▶ **DATASET CONTENT**:
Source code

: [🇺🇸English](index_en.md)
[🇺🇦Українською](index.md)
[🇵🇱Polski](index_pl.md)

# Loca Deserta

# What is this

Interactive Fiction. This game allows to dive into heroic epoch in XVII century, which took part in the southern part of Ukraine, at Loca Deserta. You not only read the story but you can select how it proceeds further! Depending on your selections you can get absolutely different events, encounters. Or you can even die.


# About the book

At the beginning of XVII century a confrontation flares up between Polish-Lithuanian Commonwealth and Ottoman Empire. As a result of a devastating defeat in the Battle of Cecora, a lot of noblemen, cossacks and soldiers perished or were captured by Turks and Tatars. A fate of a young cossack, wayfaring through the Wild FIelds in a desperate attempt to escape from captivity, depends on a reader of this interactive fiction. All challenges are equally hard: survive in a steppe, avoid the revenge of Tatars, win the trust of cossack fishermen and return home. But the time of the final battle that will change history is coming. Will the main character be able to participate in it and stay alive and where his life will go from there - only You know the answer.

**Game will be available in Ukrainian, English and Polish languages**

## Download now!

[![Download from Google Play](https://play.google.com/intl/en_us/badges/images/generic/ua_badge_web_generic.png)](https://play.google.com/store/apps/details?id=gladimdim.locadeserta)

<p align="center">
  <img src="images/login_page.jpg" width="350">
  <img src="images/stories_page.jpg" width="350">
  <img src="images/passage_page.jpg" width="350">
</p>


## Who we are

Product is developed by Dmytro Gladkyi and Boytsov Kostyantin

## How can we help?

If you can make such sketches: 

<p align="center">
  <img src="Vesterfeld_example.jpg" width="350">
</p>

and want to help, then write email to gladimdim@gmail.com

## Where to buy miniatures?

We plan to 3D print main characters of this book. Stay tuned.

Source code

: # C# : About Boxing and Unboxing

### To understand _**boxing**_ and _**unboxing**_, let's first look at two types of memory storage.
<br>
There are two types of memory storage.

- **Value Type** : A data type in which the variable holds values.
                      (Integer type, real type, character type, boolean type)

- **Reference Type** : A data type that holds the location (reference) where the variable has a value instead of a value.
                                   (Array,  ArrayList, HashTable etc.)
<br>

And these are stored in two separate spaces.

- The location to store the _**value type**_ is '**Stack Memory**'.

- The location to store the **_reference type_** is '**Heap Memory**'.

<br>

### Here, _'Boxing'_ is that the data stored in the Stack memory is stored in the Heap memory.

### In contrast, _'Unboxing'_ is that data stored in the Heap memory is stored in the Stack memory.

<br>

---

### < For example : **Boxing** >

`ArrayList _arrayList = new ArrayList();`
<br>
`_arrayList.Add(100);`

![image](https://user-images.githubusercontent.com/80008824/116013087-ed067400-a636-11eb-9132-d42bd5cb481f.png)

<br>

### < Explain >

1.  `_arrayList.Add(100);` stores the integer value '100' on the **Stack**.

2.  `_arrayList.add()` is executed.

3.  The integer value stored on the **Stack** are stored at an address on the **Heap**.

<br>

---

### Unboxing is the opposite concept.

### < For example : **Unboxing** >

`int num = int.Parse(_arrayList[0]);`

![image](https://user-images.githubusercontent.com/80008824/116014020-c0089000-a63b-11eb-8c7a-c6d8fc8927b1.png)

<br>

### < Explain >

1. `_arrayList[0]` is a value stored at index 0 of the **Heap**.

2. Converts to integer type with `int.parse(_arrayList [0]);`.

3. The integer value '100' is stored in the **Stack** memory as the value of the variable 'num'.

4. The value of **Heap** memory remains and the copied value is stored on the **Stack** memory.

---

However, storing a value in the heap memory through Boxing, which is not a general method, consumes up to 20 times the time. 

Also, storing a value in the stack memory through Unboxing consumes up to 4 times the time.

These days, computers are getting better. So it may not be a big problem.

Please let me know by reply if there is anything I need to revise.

▶ **REQUIRED WORK**: Return exactly the lines from the beginning of the data above through the one containing "# About the book", please. Include both end lines and add nothing else.

▶ **SOLUTION TO THIS EXERCISE**:
Source code

: [🇺🇸English](index_en.md)
[🇺🇦Українською](index.md)
[🇵🇱Polski](index_pl.md)

# Loca Deserta

# What is this

Interactive Fiction. This game allows to dive into heroic epoch in XVII century, which took part in the southern part of Ukraine, at Loca Deserta. You not only read the story but you can select how it proceeds further! Depending on your selections you can get absolutely different events, encounters. Or you can even die.


# About the book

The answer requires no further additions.